Musica a mille, venditori di qualunque cosa. Negozi di GIOIELLI low cost, perché pare che ai croceristi piaccia un sacco comprare diamanti e affini.
-Piscine, karaoke e nemmeno una spiaggia. A meno di farsi portare a Montego Bay, pagando ovviamente.
-Ho bevuto della vera acqua di cocco e mangiato ananas, ottimi col retrogusto di machete usato dal venditore, che ci ha spillato $14, sfamandosi credo per un mese abbondante.
Due caffè piccoli (rispetto al mezzo litro standard americano) $6 e niente wi-fi.
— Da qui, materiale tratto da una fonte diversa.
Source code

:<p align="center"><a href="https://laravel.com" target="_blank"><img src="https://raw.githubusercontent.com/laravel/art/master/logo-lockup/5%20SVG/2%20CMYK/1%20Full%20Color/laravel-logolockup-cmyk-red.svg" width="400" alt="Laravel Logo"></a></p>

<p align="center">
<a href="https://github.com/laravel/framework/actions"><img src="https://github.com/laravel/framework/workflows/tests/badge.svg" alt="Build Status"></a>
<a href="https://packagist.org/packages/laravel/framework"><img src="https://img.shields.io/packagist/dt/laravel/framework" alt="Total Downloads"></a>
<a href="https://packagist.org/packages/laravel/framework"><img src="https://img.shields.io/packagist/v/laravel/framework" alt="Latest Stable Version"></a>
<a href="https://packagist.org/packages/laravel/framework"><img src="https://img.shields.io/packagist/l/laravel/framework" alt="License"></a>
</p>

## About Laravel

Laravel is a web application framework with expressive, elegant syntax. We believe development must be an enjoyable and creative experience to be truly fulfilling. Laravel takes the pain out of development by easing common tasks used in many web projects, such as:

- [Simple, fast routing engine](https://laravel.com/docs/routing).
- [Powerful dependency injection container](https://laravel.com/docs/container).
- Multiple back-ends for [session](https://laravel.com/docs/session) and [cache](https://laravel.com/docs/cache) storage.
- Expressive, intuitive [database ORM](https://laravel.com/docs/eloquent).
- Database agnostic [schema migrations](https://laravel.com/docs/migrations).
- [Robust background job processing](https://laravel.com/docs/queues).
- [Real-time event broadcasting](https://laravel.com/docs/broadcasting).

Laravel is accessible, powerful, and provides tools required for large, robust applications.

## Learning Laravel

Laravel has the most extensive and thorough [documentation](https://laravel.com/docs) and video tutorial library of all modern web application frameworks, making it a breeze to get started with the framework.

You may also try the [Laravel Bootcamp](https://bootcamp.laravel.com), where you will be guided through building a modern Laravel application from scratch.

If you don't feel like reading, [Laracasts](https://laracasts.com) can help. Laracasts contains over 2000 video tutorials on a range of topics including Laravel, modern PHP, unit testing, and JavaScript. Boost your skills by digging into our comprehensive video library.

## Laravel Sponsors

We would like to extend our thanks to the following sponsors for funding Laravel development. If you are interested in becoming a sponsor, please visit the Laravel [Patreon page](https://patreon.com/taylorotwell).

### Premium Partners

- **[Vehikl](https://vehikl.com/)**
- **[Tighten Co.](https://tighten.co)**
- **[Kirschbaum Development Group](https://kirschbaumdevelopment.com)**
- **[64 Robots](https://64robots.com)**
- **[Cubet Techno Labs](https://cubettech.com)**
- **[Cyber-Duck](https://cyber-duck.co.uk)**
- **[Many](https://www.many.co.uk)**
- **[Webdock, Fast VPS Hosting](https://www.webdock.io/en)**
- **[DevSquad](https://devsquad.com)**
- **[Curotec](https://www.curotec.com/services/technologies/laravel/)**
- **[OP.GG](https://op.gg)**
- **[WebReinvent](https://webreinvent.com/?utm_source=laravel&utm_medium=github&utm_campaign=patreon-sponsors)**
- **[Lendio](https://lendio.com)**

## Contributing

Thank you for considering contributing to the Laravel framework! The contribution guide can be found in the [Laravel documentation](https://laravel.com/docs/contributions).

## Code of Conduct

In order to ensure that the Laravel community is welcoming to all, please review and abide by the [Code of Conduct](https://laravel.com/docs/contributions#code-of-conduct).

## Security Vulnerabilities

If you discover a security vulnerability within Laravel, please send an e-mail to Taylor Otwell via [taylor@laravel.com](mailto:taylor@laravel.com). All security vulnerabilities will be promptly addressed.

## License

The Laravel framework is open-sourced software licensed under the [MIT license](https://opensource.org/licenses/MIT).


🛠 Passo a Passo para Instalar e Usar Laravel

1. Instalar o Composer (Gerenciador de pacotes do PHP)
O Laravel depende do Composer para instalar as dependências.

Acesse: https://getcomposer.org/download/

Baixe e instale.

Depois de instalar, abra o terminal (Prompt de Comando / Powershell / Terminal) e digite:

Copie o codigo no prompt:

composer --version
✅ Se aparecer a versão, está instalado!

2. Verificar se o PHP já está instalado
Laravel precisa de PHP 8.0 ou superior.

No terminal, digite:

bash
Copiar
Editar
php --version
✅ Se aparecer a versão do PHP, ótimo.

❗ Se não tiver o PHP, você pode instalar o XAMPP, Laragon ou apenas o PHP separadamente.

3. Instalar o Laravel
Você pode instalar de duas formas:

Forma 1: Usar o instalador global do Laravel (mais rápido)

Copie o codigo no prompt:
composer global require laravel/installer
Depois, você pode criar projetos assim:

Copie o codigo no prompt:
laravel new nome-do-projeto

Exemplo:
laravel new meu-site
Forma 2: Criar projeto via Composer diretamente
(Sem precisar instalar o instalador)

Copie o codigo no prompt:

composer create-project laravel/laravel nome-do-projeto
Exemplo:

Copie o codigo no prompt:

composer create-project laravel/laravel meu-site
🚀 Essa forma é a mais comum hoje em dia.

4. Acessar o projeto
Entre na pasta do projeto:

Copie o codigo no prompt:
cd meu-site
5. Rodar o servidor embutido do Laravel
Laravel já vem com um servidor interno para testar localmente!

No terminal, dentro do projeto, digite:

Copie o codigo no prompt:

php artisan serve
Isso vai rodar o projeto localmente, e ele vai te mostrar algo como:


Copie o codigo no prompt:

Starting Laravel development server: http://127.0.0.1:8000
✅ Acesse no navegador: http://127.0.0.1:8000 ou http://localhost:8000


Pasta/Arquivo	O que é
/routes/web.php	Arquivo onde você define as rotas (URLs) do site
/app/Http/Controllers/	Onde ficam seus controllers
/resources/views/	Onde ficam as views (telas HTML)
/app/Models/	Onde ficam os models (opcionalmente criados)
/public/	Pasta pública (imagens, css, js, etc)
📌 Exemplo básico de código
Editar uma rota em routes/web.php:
Due bevande (ice tea senza zucchero e birra giamaicana) $11.
Almeno il wi-fi andava, in piedi contro ai muri con altri scemi come noi, tagliati fuori dal mondo (non tanto per i social, ma per sapere se fosse capitato qualcosa di importante a parenti e amici).
-Un pezzettino minuscolo di Giamaica vera l’abbiamo visto, però.
E dopo quindici minuti siamo fuggiti a causa dell’assedio continuo di tassisti e imbonitori di giri turistici: cinque ogni venti passi, uno ogni quattro.
-Pare un posto molto letargico, scazzato e pieno di edifici scrostati.
Fa caldo e credo che unito alla diffusa povertà (niente di drammatico, a quanto pare), quasi nessuno abbia voglia di sbattersi in qualche attività faticosa.
-Può insorgere un’allergia auricolare al quarantesimo minuto di fila di Bob Marley suonato ovunque?
-Pensare che questi carrozzoni ridicoli di terraferma siano soddisfacenti per la totalità dei passeggeri (le facce non mentono), mi rende triste.
-Ho perso un sacco a Machiavelli, che pippa sono.
-Signora giapponese che ha preparato un piatto bellissimo ed equilibrato al marito che glielo ha tolto di malagrazia e fretta dalle mani, hai tutta la mia solidarietà. La prossima volta sbattilo sul tavolo e fagli volare il cibo ovunque.
-Due anziane vedove americane che hanno ammirato le foto di Orfeo (il nostro gatto) e io del loro ragdoll pelosissimo.
-Hanno dei cuscini PESSIMI. Avessi trovato un posto fuori casa, come alberghi, ostelli, hotel, navi da crociera che ne avesse di buoni, uno solo.
-Per evitare che tu stia troppo seduto nei ristoranti, ti rubano i piatti usati, anche se non sono vuoti. Mai pensare troppo mentre mangi.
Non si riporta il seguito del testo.